• **TASK PROMPT**: The full listing, word for word and free of images, is the expected result.

BEGIN STUDY MATERIAL

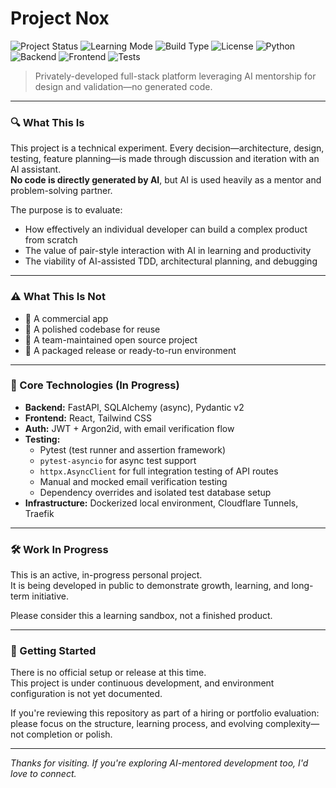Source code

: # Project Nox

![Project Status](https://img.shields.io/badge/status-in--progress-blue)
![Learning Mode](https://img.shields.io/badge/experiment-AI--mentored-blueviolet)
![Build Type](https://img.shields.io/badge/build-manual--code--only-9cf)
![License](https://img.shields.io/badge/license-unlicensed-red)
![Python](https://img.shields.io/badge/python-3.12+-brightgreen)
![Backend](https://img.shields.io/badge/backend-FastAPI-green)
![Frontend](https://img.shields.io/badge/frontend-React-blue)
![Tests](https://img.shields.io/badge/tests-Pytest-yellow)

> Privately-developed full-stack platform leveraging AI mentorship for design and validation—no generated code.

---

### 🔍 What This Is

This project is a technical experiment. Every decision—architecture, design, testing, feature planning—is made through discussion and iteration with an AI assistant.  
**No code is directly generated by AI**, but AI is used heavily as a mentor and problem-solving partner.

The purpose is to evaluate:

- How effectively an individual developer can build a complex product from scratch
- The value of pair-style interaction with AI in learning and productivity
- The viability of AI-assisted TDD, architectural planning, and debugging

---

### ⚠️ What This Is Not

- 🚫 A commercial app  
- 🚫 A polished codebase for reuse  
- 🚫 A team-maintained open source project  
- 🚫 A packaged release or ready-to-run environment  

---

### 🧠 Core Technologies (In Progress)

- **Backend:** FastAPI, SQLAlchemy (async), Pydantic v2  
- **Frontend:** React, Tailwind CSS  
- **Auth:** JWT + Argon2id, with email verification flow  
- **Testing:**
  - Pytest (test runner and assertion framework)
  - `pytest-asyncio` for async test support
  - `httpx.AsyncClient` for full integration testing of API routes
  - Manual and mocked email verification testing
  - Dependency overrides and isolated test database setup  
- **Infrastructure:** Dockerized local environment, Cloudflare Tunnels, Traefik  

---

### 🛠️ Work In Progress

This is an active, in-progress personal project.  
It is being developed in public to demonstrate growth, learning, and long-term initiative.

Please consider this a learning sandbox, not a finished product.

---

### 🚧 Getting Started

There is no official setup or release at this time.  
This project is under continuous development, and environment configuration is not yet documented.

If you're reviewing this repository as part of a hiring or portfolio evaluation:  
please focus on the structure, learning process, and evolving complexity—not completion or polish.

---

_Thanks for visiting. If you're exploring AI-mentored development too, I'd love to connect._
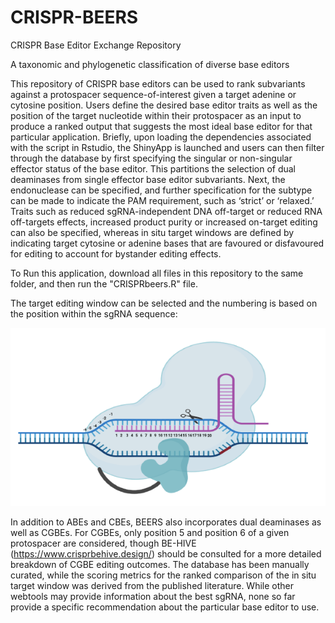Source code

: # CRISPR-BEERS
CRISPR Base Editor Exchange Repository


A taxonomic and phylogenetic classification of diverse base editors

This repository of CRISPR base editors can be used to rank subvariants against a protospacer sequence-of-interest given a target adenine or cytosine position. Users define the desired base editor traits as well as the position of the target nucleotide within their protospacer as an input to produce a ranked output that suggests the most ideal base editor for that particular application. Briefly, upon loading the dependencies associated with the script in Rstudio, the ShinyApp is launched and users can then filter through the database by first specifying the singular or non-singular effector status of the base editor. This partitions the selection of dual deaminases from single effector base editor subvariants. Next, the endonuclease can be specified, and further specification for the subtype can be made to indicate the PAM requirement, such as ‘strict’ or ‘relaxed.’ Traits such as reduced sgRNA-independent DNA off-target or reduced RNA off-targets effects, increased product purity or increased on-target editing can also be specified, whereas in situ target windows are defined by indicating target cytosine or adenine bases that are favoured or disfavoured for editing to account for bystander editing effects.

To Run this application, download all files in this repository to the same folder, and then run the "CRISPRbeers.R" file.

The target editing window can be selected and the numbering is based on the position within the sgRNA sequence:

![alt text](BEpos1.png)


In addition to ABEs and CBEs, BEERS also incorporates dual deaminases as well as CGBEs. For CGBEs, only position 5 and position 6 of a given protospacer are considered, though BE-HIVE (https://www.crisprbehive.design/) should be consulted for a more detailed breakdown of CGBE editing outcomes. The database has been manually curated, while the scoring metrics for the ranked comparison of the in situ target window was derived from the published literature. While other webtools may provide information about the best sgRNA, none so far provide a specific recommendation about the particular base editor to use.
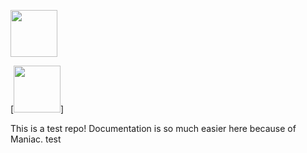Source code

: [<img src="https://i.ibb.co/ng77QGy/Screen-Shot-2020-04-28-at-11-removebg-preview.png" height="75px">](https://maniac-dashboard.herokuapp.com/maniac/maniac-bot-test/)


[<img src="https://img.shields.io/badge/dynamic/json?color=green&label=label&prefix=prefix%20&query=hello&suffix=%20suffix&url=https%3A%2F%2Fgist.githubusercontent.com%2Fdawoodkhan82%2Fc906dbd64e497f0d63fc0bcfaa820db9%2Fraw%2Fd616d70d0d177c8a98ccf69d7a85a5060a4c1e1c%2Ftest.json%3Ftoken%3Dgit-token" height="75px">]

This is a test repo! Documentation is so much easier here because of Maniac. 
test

END STUDY MATERIAL

• **FINISHED EXERCISE**:
Source code

: # Project Nox

![Project Status](https://img.shields.io/badge/status-in--progress-blue)
![Learning Mode](https://img.shields.io/badge/experiment-AI--mentored-blueviolet)
![Build Type](https://img.shields.io/badge/build-manual--code--only-9cf)
![License](https://img.shields.io/badge/license-unlicensed-red)
![Python](https://img.shields.io/badge/python-3.12+-brightgreen)
![Backend](https://img.shields.io/badge/backend-FastAPI-green)
![Frontend](https://img.shields.io/badge/frontend-React-blue)
![Tests](https://img.shields.io/badge/tests-Pytest-yellow)

> Privately-developed full-stack platform leveraging AI mentorship for design and validation—no generated code.

---

### 🔍 What This Is

This project is a technical experiment. Every decision—architecture, design, testing, feature planning—is made through discussion and iteration with an AI assistant.  
**No code is directly generated by AI**, but AI is used heavily as a mentor and problem-solving partner.

The purpose is to evaluate:

- How effectively an individual developer can build a complex product from scratch
- The value of pair-style interaction with AI in learning and productivity
- The viability of AI-assisted TDD, architectural planning, and debugging

---

### ⚠️ What This Is Not

- 🚫 A commercial app  
- 🚫 A polished codebase for reuse  
- 🚫 A team-maintained open source project  
- 🚫 A packaged release or ready-to-run environment  

---

### 🧠 Core Technologies (In Progress)

- **Backend:** FastAPI, SQLAlchemy (async), Pydantic v2  
- **Frontend:** React, Tailwind CSS  
- **Auth:** JWT + Argon2id, with email verification flow  
- **Testing:**
  - Pytest (test runner and assertion framework)
  - `pytest-asyncio` for async test support
  - `httpx.AsyncClient` for full integration testing of API routes
  - Manual and mocked email verification testing
  - Dependency overrides and isolated test database setup  
- **Infrastructure:** Dockerized local environment, Cloudflare Tunnels, Traefik  

---

### 🛠️ Work In Progress

This is an active, in-progress personal project.  
It is being developed in public to demonstrate growth, learning, and long-term initiative.

Please consider this a learning sandbox, not a finished product.

---

### 🚧 Getting Started

There is no official setup or release at this time.  
This project is under continuous development, and environment configuration is not yet documented.

If you're reviewing this repository as part of a hiring or portfolio evaluation:  
please focus on the structure, learning process, and evolving complexity—not completion or polish.

---

_Thanks for visiting. If you're exploring AI-mentored development too, I'd love to connect._
Source code

: # CRISPR-BEERS
CRISPR Base Editor Exchange Repository


A taxonomic and phylogenetic classification of diverse base editors

This repository of CRISPR base editors can be used to rank subvariants against a protospacer sequence-of-interest given a target adenine or cytosine position. Users define the desired base editor traits as well as the position of the target nucleotide within their protospacer as an input to produce a ranked output that suggests the most ideal base editor for that particular application. Briefly, upon loading the dependencies associated with the script in Rstudio, the ShinyApp is launched and users can then filter through the database by first specifying the singular or non-singular effector status of the base editor. This partitions the selection of dual deaminases from single effector base editor subvariants. Next, the endonuclease can be specified, and further specification for the subtype can be made to indicate the PAM requirement, such as ‘strict’ or ‘relaxed.’ Traits such as reduced sgRNA-independent DNA off-target or reduced RNA off-targets effects, increased product purity or increased on-target editing can also be specified, whereas in situ target windows are defined by indicating target cytosine or adenine bases that are favoured or disfavoured for editing to account for bystander editing effects.

To Run this application, download all files in this repository to the same folder, and then run the "CRISPRbeers.R" file.

The target editing window can be selected and the numbering is based on the position within the sgRNA sequence:

![alt text](BEpos1.png)


In addition to ABEs and CBEs, BEERS also incorporates dual deaminases as well as CGBEs. For CGBEs, only position 5 and position 6 of a given protospacer are considered, though BE-HIVE (https://www.crisprbehive.design/) should be consulted for a more detailed breakdown of CGBE editing outcomes. The database has been manually curated, while the scoring metrics for the ranked comparison of the in situ target window was derived from the published literature. While other webtools may provide information about the best sgRNA, none so far provide a specific recommendation about the particular base editor to use.
Source code

: [<img src="https://i.ibb.co/ng77QGy/Screen-Shot-2020-04-28-at-11-removebg-preview.png" height="75px">](https://maniac-dashboard.herokuapp.com/maniac/maniac-bot-test/)


[<img src="https://img.shields.io/badge/dynamic/json?color=green&label=label&prefix=prefix%20&query=hello&suffix=%20suffix&url=https%3A%2F%2Fgist.githubusercontent.com%2Fdawoodkhan82%2Fc906dbd64e497f0d63fc0bcfaa820db9%2Fraw%2Fd616d70d0d177c8a98ccf69d7a85a5060a4c1e1c%2Ftest.json%3Ftoken%3Dgit-token" height="75px">]

This is a test repo! Documentation is so much easier here because of Maniac. 
test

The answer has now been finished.